■ **Source records**
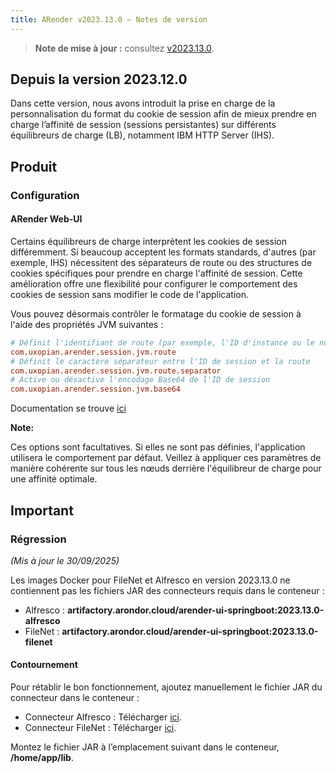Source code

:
 ```yaml
---
title: ARender v2023.13.0 – Notes de version
---
```


> **Note de mise à jour :** consultez [v2023.13.0](/fr/releases/release-notes/v2023.13.0/).

## Depuis la version 2023.12.0

Dans cette version, nous avons introduit la prise en charge de la personnalisation du format du cookie de session afin de mieux prendre en charge l’affinité de session (sessions persistantes) sur différents équilibreurs de charge (LB), notamment IBM HTTP Server (IHS).

## Produit

### Configuration

#### ARender Web-UI

Certains équilibreurs de charge interprètent les cookies de session différemment. Si beaucoup acceptent les formats standards, d'autres (par exemple, IHS) nécessitent des séparateurs de route ou des structures de cookies spécifiques pour prendre en charge l'affinité de session. Cette amélioration offre une flexibilité pour configurer le comportement des cookies de session sans modifier le code de l'application.

Vous pouvez désormais contrôler le formatage du cookie de session à l'aide des propriétés JVM suivantes :

```cfg
# Définit l'identifiant de route (par exemple, l'ID d'instance ou le nom du noeud) ajouté à l'ID de session
com.uxopian.arender.session.jvm.route
# Définit le caractère séparateur entre l'ID de session et la route
com.uxopian.arender.session.jvm.route.separator
# Active ou désactive l'encodage Base64 de l'ID de session
com.uxopian.arender.session.jvm.base64
```

Documentation se trouve [ici](/fr/installation/standalone/web-ui/filenet/filenet-was/#-répartition-de-charge-et-gestion-de-session-pour-arender-sur-ibm-websphere)


**Note:**

Ces options sont facultatives. Si elles ne sont pas définies, l'application utilisera le comportement par défaut.
Veillez à appliquer ces paramètres de manière cohérente sur tous les nœuds derrière l'équilibreur de charge pour une affinité optimale.


## Important

### Régression

_(Mis à jour le 30/09/2025)_

Les images Docker pour FileNet et Alfresco en version 2023.13.0 ne contiennent pas les fichiers JAR des connecteurs requis dans le conteneur :

- Alfresco : **artifactory.arondor.cloud/arender-ui-springboot:2023.13.0-alfresco**
- FileNet : **artifactory.arondor.cloud/arender-ui-springboot:2023.13.0-filenet**


#### Contournement

Pour rétablir le bon fonctionnement, ajoutez manuellement le fichier JAR du connecteur dans le conteneur :

- Connecteur Alfresco : Télécharger [ici](https://artifactory.arondor.cloud/artifactory/arondor-all/com/arondor/arender/arondor-arender-cmis/2023.13.0/arondor-arender-cmis-2023.13.0-jar-with-dependencies.jar).
- Connecteur FileNet : Télécharger [ici](https://artifactory.arondor.cloud/artifactory/arondor-all/com/arondor/arender/arondor-arender-filenet-ce/2023.13.0/arondor-arender-filenet-ce-2023.13.0-jar-with-dependencies.jar).

Montez le fichier JAR à l’emplacement suivant dans le conteneur, **/home/app/lib**.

■ **Task item**
The data above should be repeated in full and exactly, with no pictures carried over.

■ **Written reply**
Source code

:
 ```yaml
---
title: ARender v2023.13.0 – Notes de version
---
```


> **Note de mise à jour :** consultez [v2023.13.0](/fr/releases/release-notes/v2023.13.0/).

## Depuis la version 2023.12.0

Dans cette version, nous avons introduit la prise en charge de la personnalisation du format du cookie de session afin de mieux prendre en charge l’affinité de session (sessions persistantes) sur différents équilibreurs de charge (LB), notamment IBM HTTP Server (IHS).

## Produit

### Configuration

#### ARender Web-UI

Certains équilibreurs de charge interprètent les cookies de session différemment. Si beaucoup acceptent les formats standards, d'autres (par exemple, IHS) nécessitent des séparateurs de route ou des structures de cookies spécifiques pour prendre en charge l'affinité de session. Cette amélioration offre une flexibilité pour configurer le comportement des cookies de session sans modifier le code de l'application.

Vous pouvez désormais contrôler le formatage du cookie de session à l'aide des propriétés JVM suivantes :

```cfg
# Définit l'identifiant de route (par exemple, l'ID d'instance ou le nom du noeud) ajouté à l'ID de session
com.uxopian.arender.session.jvm.route
# Définit le caractère séparateur entre l'ID de session et la route
com.uxopian.arender.session.jvm.route.separator
# Active ou désactive l'encodage Base64 de l'ID de session
com.uxopian.arender.session.jvm.base64
```

Documentation se trouve [ici](/fr/installation/standalone/web-ui/filenet/filenet-was/#-répartition-de-charge-et-gestion-de-session-pour-arender-sur-ibm-websphere)


**Note:**

Ces options sont facultatives. Si elles ne sont pas définies, l'application utilisera le comportement par défaut.
Veillez à appliquer ces paramètres de manière cohérente sur tous les nœuds derrière l'équilibreur de charge pour une affinité optimale.


## Important

### Régression

_(Mis à jour le 30/09/2025)_

Les images Docker pour FileNet et Alfresco en version 2023.13.0 ne contiennent pas les fichiers JAR des connecteurs requis dans le conteneur :

- Alfresco : **artifactory.arondor.cloud/arender-ui-springboot:2023.13.0-alfresco**
- FileNet : **artifactory.arondor.cloud/arender-ui-springboot:2023.13.0-filenet**


#### Contournement

Pour rétablir le bon fonctionnement, ajoutez manuellement le fichier JAR du connecteur dans le conteneur :

- Connecteur Alfresco : Télécharger [ici](https://artifactory.arondor.cloud/artifactory/arondor-all/com/arondor/arender/arondor-arender-cmis/2023.13.0/arondor-arender-cmis-2023.13.0-jar-with-dependencies.jar).
- Connecteur FileNet : Télécharger [ici](https://artifactory.arondor.cloud/artifactory/arondor-all/com/arondor/arender/arondor-arender-filenet-ce/2023.13.0/arondor-arender-filenet-ce-2023.13.0-jar-with-dependencies.jar).

Montez le fichier JAR à l’emplacement suivant dans le conteneur, **/home/app/lib**.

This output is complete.